Title:Synthesis, SAR, In silico Appraisal and Anti-Microbial Study of Substituted 2-aminobenzothiazoles Derivatives
VOLUME: 16 ISSUE: 6
Author(s):Devidas G. Anuse, Suraj N. Mali, Bapu R. Thorat*, Ramesh S. Yamgar and Hemchandra K. Chaudhari
Affiliation:Department of Chemistry, Government of Maharashtra’s Ismail Yusuf College of Arts, Science and Commerce, Mumbai 60, Department of Pharmaceutical Sciences and Technology, Institute of Chemical Technology, Matunga, Mumbai 400019, Department of Chemistry, Government of Maharashtra’s Ismail Yusuf College of Arts, Science and Commerce, Mumbai 60, Department of Chemistry, Chikitsak Samuha’s Patkar-Varde College of Arts, Science and Commerce, Goregaon (West), Mumbai 400 062, Department of Pharmaceutical Sciences and Technology, Institute of Chemical Technology, Matunga, Mumbai 400019
Keywords:2-aminobenzothiazole, SAR analysis, antimicrobial activity, Molecular Docking, 1D7U, 1EA1.
Abstract:
Background: Antimicrobial resistance is a major global health problem, which is being
rapidly deteriorating the quality of human health. Series of substituted N-(benzo[d]thiazol-2-yl)-2-
(4-(6-fluorobenzo[d]isoxazol-3-yl) piperidin-1-yl)acetamide (3a-j) were synthesized from substituted
N-(benzo[d]thiazol-2-yl)-2-chloroacetamide/bromopropanamide (2a-j) and 6-fluoro-3-
(piperidin-4-yl)benzo[d]isoxazole (2) and further evaluated for their docking properties and antimicrobial
activity.
Methods: All the synthesized compounds were characterized by FT-IR, NMR and Mass spectral
analysis. All compounds were allowed to dock against different antimicrobial targets having PDB
ID: 1D7U and against common antifungal target having PDB ID: 1EA1.

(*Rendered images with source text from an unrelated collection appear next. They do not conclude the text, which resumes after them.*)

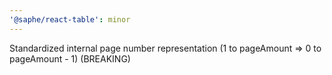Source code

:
 ```yaml
---
'@saphe/react-table': minor
---
```


Standardized internal page number representation (1 to pageAmount => 0 to pageAmount - 1) (BREAKING)
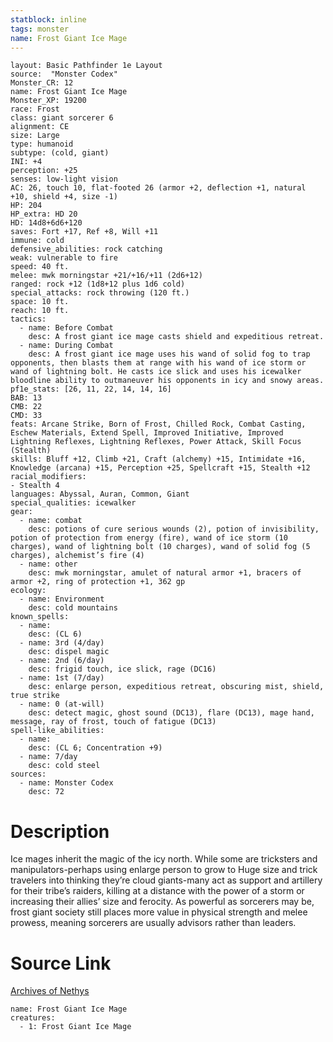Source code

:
 ```yaml
---
statblock: inline
tags: monster
name: Frost Giant Ice Mage
---
```

```statblock
layout: Basic Pathfinder 1e Layout
source:  "Monster Codex"
Monster_CR: 12
name: Frost Giant Ice Mage
Monster_XP: 19200
race: Frost
class: giant sorcerer 6
alignment: CE
size: Large
type: humanoid
subtype: (cold, giant)
INI: +4
perception: +25
senses: low-light vision
AC: 26, touch 10, flat-footed 26 (armor +2, deflection +1, natural +10, shield +4, size -1)
HP: 204
HP_extra: HD 20
HD: 14d8+6d6+120
saves: Fort +17, Ref +8, Will +11
immune: cold
defensive_abilities: rock catching
weak: vulnerable to fire
speed: 40 ft.
melee: mwk morningstar +21/+16/+11 (2d6+12)
ranged: rock +12 (1d8+12 plus 1d6 cold)
special_attacks: rock throwing (120 ft.)
space: 10 ft.
reach: 10 ft.
tactics:
  - name: Before Combat
    desc: A frost giant ice mage casts shield and expeditious retreat.
  - name: During Combat
    desc: A frost giant ice mage uses his wand of solid fog to trap opponents, then blasts them at range with his wand of ice storm or wand of lightning bolt. He casts ice slick and uses his icewalker bloodline ability to outmaneuver his opponents in icy and snowy areas.
pf1e_stats: [26, 11, 22, 14, 14, 16]
BAB: 13
CMB: 22
CMD: 33
feats: Arcane Strike, Born of Frost, Chilled Rock, Combat Casting, Eschew Materials, Extend Spell, Improved Initiative, Improved Lightning Reflexes, Lightning Reflexes, Power Attack, Skill Focus (Stealth)
skills: Bluff +12, Climb +21, Craft (alchemy) +15, Intimidate +16, Knowledge (arcana) +15, Perception +25, Spellcraft +15, Stealth +12
racial_modifiers:
- Stealth 4
languages: Abyssal, Auran, Common, Giant
special_qualities: icewalker
gear:
  - name: combat
    desc: potions of cure serious wounds (2), potion of invisibility, potion of protection from energy (fire), wand of ice storm (10 charges), wand of lightning bolt (10 charges), wand of solid fog (5 charges), alchemist’s fire (4)
  - name: other
    desc: mwk morningstar, amulet of natural armor +1, bracers of armor +2, ring of protection +1, 362 gp
ecology:
  - name: Environment
    desc: cold mountains
known_spells:
  - name:
    desc: (CL 6)
  - name: 3rd (4/day)
    desc: dispel magic
  - name: 2nd (6/day)
    desc: frigid touch, ice slick, rage (DC16)
  - name: 1st (7/day)
    desc: enlarge person, expeditious retreat, obscuring mist, shield, true strike
  - name: 0 (at-will)
    desc: detect magic, ghost sound (DC13), flare (DC13), mage hand, message, ray of frost, touch of fatigue (DC13)
spell-like_abilities:
  - name:
    desc: (CL 6; Concentration +9)
  - name: 7/day
    desc: cold steel
sources:
  - name: Monster Codex
    desc: 72
```
# Description
Ice mages inherit the magic of the icy north. While some are tricksters and manipulators-perhaps using enlarge person to grow to Huge size and trick travelers into thinking they’re cloud giants-many act as support and artillery for their tribe’s raiders, killing at a distance with the power of a storm or increasing their allies’ size and ferocity. As powerful as sorcerers may be, frost giant society still places more value in physical strength and melee prowess, meaning sorcerers are usually advisors rather than leaders.
# Source Link
[Archives of Nethys](https://aonprd.com/MonsterDisplay.aspx?ItemName=Frost%20Giant%20Ice%20Mage)
```encounter-table
name: Frost Giant Ice Mage
creatures:
  - 1: Frost Giant Ice Mage
```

Results: The compounds 3d and 3h showed good activity against Methicillin-resistant Staphylococcus
aureus (MRSA, resistance Gram-positive bacteria). All synthesized compounds showed
good to moderate activity against selected bacterial and fungal microbial strains. If we compared
the actual in-vitro antimicrobial activity and in silico molecular docking study, we found that molecules
3i and 3h were more potent than the others.
Conclusion: Our current study would definitely pave the new way of designing and synthesis of
more potent 2-aminobenzothiazoles derivatives.